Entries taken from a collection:
━━━━━━━━━━━━━━━━━━━━━━━━━━━━━━

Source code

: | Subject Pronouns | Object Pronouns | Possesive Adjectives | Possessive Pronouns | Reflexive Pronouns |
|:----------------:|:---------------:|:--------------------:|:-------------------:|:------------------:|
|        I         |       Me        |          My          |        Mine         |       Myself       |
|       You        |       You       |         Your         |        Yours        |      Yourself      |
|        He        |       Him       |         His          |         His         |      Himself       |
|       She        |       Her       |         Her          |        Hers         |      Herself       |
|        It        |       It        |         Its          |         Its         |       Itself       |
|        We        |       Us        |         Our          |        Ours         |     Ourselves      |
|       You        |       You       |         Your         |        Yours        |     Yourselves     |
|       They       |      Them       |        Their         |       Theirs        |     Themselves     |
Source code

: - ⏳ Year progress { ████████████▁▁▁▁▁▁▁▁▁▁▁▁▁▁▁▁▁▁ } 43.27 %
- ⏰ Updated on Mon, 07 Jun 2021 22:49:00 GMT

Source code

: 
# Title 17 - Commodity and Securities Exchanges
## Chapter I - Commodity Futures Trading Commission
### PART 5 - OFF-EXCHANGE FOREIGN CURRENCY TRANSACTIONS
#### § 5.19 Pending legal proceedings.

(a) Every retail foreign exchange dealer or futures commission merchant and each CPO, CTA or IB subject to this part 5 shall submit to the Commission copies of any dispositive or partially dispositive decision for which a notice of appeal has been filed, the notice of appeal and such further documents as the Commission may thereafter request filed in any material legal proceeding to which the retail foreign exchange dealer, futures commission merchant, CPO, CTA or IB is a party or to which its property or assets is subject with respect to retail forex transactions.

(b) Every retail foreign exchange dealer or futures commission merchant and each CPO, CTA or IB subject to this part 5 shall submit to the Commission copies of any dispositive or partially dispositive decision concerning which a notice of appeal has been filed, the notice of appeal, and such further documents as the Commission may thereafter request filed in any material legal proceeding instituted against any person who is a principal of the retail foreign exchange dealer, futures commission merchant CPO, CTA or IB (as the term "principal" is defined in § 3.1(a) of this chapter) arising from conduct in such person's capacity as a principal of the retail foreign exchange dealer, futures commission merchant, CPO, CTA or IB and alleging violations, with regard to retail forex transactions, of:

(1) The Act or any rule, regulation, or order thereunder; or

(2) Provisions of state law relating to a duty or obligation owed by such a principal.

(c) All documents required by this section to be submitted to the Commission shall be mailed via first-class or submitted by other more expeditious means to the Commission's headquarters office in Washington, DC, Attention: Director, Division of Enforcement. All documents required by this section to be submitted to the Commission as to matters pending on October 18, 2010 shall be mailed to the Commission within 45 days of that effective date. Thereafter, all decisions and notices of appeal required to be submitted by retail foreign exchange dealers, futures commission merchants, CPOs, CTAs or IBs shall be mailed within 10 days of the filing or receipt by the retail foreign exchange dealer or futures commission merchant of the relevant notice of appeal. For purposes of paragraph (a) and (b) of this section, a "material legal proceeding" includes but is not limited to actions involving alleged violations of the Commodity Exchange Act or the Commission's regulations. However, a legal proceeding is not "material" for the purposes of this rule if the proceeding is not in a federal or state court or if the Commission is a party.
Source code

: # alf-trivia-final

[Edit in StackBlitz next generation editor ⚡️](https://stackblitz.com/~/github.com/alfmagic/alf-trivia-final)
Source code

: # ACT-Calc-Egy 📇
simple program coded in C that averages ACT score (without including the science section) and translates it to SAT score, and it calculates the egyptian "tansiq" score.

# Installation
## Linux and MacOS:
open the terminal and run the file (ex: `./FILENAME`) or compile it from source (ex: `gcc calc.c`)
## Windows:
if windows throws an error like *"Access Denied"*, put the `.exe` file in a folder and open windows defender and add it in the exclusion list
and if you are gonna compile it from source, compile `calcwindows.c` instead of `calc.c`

━━━━━━━━━━━━━━━━━━━━━━━━━━━━━━

Goal of the exercise:
Scan the data for lines with the word "open". Report only how many there are.

Written solution:
2